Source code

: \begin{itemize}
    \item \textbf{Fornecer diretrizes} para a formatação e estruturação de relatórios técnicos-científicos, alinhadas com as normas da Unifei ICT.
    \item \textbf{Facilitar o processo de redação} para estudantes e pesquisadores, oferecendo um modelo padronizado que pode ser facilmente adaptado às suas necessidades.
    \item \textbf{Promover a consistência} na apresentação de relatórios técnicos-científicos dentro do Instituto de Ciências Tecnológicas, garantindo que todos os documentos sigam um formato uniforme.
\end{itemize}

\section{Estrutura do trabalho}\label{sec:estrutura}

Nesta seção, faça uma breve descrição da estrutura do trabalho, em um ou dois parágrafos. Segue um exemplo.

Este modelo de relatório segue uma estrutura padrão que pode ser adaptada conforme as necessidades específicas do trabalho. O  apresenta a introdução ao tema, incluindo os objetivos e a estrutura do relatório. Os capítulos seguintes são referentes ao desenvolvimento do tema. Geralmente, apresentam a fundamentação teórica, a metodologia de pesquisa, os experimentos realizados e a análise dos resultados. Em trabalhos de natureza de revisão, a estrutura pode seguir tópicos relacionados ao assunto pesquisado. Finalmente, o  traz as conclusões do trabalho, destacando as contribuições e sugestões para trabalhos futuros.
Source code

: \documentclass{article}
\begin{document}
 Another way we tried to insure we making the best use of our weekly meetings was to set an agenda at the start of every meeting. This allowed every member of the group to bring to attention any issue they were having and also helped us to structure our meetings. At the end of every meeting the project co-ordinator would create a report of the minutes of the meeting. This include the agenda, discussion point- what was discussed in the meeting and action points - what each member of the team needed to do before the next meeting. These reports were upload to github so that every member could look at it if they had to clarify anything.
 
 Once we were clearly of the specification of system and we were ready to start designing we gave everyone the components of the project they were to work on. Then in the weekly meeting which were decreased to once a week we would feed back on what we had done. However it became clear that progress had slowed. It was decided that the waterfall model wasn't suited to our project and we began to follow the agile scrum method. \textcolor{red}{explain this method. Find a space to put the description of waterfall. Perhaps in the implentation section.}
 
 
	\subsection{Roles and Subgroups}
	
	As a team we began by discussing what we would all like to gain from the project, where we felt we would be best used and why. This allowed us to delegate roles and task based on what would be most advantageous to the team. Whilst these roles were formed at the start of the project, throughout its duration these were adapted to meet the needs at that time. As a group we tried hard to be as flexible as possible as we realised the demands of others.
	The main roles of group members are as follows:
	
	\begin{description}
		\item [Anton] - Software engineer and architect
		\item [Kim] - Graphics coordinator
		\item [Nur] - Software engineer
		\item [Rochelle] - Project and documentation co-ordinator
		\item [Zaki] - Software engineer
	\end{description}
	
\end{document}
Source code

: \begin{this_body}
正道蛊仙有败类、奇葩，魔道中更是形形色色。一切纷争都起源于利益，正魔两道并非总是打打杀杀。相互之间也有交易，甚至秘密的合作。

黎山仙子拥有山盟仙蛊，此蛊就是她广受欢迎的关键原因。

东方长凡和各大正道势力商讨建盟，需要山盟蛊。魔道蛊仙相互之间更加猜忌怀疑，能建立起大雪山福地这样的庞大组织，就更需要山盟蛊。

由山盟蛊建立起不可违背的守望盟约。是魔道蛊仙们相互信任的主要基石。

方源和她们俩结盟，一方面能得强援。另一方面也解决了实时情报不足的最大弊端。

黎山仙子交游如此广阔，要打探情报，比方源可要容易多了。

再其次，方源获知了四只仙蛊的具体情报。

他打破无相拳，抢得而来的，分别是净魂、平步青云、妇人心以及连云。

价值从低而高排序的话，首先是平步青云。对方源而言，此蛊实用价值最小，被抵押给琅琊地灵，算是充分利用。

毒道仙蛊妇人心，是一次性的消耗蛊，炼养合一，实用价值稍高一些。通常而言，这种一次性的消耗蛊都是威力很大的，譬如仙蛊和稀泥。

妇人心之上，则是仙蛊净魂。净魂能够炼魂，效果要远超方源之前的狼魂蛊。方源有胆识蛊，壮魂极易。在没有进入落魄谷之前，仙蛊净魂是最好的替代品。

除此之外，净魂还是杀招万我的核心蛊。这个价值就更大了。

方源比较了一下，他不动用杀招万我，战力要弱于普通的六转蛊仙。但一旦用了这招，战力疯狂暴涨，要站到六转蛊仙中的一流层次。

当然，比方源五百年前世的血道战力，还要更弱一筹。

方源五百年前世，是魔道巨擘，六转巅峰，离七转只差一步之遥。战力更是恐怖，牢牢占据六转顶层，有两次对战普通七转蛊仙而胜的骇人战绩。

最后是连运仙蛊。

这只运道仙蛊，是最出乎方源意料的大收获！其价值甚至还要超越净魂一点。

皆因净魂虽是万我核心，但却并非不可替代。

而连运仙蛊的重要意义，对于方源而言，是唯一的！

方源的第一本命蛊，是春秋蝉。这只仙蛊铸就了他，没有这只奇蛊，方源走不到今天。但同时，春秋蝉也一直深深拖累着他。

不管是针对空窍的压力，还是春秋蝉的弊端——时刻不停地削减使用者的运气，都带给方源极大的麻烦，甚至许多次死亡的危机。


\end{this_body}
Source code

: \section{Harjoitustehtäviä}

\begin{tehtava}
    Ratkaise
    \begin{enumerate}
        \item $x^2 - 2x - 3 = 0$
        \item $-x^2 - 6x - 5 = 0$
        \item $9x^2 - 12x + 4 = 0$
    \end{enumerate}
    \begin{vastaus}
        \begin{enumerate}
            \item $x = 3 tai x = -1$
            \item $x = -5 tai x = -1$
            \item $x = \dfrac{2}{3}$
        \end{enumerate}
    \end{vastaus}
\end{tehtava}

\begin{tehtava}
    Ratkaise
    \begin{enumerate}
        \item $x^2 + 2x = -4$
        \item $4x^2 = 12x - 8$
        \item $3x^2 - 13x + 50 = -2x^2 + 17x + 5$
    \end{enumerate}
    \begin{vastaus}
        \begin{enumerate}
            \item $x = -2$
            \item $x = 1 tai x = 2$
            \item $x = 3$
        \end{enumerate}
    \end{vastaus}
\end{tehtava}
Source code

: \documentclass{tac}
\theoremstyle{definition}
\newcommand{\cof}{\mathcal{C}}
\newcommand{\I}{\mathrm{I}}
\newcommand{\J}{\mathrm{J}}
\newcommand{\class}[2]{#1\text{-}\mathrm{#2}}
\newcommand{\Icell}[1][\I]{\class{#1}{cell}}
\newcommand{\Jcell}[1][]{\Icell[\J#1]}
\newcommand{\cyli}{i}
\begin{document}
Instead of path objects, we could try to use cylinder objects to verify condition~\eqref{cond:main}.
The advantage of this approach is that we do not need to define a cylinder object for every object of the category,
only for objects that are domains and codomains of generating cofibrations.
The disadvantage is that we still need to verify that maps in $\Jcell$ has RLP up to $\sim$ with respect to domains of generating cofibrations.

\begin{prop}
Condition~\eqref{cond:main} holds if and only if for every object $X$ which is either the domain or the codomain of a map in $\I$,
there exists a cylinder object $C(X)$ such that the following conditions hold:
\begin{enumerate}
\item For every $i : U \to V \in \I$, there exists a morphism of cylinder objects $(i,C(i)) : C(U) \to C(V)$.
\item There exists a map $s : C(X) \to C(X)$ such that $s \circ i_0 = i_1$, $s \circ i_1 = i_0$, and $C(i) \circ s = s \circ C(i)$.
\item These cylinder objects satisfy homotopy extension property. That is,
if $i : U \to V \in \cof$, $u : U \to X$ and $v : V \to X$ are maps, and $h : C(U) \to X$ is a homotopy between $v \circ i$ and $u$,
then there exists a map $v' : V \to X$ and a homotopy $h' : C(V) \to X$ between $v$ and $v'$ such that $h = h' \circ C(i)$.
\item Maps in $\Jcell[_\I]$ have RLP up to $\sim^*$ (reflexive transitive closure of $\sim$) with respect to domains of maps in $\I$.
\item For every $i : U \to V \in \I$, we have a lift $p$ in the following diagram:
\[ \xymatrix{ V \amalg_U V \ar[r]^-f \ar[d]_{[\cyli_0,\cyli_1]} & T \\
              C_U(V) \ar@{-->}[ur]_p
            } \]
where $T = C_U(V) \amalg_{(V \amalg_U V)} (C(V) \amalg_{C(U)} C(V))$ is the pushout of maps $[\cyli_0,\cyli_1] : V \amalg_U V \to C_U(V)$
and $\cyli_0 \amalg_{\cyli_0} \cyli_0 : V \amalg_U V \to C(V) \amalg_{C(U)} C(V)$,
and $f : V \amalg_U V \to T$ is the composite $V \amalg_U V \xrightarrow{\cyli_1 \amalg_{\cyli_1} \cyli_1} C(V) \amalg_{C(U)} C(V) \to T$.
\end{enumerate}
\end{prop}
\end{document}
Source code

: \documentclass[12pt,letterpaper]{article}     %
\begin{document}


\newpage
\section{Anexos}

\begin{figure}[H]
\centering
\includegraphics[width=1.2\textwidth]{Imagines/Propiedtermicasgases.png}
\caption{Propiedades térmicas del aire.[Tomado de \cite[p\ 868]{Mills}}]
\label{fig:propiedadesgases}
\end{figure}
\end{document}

--- --- ---

Copy out each line of the data in which the word "with" appears.

The disadvantage is that we still need to verify that maps in $\Jcell$ has RLP up to $\sim$ with respect to domains of generating cofibrations.
\item Maps in $\Jcell[_\I]$ have RLP up to $\sim^*$ (reflexive transitive closure of $\sim$) with respect to domains of maps in $\I$.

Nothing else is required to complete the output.